═══ The data ═══

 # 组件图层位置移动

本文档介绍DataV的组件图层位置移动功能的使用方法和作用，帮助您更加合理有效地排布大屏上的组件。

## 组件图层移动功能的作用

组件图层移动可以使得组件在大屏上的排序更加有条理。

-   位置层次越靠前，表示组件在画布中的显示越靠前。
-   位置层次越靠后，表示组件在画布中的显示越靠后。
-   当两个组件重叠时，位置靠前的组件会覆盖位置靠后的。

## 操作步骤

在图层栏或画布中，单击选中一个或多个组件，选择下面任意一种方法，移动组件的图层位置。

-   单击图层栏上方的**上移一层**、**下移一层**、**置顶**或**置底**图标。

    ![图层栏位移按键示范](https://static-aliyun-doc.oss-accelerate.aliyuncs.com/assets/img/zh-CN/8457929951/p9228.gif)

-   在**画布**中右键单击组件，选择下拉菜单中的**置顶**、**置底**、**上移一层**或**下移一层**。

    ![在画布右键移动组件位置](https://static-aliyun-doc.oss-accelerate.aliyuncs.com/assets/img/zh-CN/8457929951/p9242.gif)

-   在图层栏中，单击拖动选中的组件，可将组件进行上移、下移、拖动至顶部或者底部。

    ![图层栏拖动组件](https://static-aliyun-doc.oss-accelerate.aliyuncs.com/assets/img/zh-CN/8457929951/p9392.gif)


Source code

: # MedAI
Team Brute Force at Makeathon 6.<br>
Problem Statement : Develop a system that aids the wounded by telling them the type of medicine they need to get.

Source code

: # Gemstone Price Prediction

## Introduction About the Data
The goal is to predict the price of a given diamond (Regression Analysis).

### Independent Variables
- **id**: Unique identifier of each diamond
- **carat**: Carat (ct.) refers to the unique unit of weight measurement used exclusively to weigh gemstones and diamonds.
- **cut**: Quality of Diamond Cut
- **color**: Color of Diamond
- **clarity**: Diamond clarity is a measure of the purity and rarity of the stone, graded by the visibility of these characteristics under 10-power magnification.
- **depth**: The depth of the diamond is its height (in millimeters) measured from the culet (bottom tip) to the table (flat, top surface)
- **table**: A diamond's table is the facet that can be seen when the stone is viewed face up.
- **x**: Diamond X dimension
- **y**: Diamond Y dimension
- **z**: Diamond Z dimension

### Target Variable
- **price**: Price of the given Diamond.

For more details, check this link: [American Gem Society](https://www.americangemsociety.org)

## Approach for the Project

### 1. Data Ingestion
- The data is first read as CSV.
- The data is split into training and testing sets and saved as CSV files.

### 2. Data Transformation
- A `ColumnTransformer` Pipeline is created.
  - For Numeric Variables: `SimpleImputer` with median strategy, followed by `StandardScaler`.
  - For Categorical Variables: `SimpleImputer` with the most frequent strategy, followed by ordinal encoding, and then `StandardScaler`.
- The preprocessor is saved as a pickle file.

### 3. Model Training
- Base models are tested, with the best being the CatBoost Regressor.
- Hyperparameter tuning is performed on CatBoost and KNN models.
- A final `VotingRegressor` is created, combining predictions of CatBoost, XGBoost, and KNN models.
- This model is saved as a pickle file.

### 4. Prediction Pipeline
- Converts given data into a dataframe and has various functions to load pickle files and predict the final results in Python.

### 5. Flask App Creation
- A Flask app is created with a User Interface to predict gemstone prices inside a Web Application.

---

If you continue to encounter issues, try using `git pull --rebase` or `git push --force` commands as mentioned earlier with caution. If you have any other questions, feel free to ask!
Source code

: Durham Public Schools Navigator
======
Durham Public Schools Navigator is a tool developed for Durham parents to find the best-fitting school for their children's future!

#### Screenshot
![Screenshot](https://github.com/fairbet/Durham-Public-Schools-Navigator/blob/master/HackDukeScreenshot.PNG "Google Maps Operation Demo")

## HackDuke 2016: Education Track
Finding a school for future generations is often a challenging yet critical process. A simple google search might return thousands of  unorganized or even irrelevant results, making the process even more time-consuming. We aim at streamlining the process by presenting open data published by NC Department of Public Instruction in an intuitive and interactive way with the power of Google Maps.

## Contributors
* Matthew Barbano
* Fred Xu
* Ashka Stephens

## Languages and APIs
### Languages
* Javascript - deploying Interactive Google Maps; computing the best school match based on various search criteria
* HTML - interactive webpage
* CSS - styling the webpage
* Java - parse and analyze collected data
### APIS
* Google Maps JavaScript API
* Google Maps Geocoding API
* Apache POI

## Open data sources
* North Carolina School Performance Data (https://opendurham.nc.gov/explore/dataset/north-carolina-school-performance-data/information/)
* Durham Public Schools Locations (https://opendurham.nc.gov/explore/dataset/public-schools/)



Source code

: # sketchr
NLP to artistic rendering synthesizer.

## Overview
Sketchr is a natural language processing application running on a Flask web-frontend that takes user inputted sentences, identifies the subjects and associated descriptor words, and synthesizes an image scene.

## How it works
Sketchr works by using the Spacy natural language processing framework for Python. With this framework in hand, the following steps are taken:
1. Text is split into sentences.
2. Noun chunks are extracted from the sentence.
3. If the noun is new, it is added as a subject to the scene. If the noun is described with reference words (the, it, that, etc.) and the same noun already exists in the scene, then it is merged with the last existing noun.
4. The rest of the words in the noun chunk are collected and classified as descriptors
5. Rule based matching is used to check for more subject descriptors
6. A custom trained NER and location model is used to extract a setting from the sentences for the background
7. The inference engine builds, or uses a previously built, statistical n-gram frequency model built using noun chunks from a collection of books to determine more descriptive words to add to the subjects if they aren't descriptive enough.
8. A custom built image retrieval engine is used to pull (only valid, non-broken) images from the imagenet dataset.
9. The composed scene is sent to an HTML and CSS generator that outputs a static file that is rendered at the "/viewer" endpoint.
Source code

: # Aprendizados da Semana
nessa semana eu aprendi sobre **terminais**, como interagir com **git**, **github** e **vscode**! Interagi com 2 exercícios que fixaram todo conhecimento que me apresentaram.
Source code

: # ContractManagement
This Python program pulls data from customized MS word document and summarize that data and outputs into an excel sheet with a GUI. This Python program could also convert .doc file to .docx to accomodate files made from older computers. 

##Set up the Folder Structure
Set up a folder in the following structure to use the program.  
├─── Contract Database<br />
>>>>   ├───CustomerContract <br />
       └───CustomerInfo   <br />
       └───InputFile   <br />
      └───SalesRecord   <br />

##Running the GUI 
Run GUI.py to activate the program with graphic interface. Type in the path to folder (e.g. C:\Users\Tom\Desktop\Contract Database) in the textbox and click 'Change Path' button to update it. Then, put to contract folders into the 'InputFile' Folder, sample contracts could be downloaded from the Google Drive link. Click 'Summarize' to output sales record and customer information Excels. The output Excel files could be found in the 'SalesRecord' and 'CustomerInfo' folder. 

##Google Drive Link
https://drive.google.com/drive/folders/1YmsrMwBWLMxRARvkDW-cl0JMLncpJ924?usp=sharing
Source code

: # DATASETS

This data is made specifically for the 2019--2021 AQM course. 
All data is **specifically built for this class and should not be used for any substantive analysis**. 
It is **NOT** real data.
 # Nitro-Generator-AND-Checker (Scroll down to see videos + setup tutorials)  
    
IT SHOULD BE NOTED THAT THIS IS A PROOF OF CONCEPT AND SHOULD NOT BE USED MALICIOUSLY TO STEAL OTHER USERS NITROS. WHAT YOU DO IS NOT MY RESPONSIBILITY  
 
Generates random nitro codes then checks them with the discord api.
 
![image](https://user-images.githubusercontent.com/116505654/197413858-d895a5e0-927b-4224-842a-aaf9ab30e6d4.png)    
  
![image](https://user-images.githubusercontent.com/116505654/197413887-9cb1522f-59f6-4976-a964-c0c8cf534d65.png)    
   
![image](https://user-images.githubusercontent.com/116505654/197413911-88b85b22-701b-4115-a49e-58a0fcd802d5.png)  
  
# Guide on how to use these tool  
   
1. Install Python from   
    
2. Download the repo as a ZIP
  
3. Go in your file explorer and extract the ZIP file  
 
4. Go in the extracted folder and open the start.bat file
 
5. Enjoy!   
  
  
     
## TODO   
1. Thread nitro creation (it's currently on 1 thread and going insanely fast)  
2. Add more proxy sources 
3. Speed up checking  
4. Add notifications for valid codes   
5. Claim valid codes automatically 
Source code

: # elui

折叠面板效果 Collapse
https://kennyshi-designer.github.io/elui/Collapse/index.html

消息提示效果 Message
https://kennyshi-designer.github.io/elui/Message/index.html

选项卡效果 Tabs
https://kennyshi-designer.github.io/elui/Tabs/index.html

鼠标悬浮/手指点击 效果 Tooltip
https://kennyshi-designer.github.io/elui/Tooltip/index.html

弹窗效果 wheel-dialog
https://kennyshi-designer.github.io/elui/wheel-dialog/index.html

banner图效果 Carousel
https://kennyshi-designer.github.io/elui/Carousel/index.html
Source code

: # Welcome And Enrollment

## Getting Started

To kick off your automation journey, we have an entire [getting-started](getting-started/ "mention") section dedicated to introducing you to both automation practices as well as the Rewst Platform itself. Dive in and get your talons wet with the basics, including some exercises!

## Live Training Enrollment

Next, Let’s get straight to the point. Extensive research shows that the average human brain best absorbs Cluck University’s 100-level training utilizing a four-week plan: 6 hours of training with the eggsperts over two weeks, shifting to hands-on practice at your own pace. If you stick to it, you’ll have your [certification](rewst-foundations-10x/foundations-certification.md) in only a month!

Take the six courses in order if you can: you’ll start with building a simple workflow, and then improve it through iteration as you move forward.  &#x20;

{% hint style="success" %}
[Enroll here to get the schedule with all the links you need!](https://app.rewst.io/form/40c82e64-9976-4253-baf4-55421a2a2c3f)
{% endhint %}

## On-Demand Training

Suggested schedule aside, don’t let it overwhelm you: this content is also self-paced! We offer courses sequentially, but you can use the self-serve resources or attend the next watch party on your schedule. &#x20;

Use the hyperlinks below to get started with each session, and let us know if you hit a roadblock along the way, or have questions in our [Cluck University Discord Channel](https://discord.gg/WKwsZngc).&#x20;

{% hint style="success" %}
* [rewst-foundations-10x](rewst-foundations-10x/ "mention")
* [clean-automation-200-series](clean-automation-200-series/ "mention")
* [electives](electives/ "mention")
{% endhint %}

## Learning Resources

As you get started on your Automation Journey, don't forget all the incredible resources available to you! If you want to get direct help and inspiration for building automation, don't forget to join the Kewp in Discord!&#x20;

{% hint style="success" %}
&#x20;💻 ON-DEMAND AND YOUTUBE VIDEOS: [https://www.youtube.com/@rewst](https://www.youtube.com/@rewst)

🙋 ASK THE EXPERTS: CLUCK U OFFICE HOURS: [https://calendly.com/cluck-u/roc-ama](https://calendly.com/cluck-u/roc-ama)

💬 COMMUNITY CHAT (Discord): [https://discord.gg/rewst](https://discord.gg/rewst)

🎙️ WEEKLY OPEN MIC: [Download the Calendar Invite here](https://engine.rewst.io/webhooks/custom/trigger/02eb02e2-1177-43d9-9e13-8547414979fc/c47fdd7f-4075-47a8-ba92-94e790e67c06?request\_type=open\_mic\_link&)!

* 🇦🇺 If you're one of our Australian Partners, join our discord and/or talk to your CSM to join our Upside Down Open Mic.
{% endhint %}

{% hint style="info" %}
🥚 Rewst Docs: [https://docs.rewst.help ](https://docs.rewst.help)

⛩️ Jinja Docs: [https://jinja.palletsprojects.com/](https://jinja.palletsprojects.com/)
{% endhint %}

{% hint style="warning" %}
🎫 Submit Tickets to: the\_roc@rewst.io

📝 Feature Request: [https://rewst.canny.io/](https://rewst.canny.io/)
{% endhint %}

═══

Please give an exact copy of the lines above, beginning with the line containing "Welcome And Enrollment" and running through the line containing "Suggested schedule aside, don’t", and of no other lines.

▶ Expected answer:
: # Welcome And Enrollment

## Getting Started

To kick off your automation journey, we have an entire [getting-started](getting-started/ "mention") section dedicated to introducing you to both automation practices as well as the Rewst Platform itself. Dive in and get your talons wet with the basics, including some exercises!

## Live Training Enrollment

Next, Let’s get straight to the point. Extensive research shows that the average human brain best absorbs Cluck University’s 100-level training utilizing a four-week plan: 6 hours of training with the eggsperts over two weeks, shifting to hands-on practice at your own pace. If you stick to it, you’ll have your [certification](rewst-foundations-10x/foundations-certification.md) in only a month!

Take the six courses in order if you can: you’ll start with building a simple workflow, and then improve it through iteration as you move forward.  &#x20;

{% hint style="success" %}
[Enroll here to get the schedule with all the links you need!](https://app.rewst.io/form/40c82e64-9976-4253-baf4-55421a2a2c3f)
{% endhint %}

## On-Demand Training

Suggested schedule aside, don’t let it overwhelm you: this content is also self-paced! We offer courses sequentially, but you can use the self-serve resources or attend the next watch party on your schedule. &#x20;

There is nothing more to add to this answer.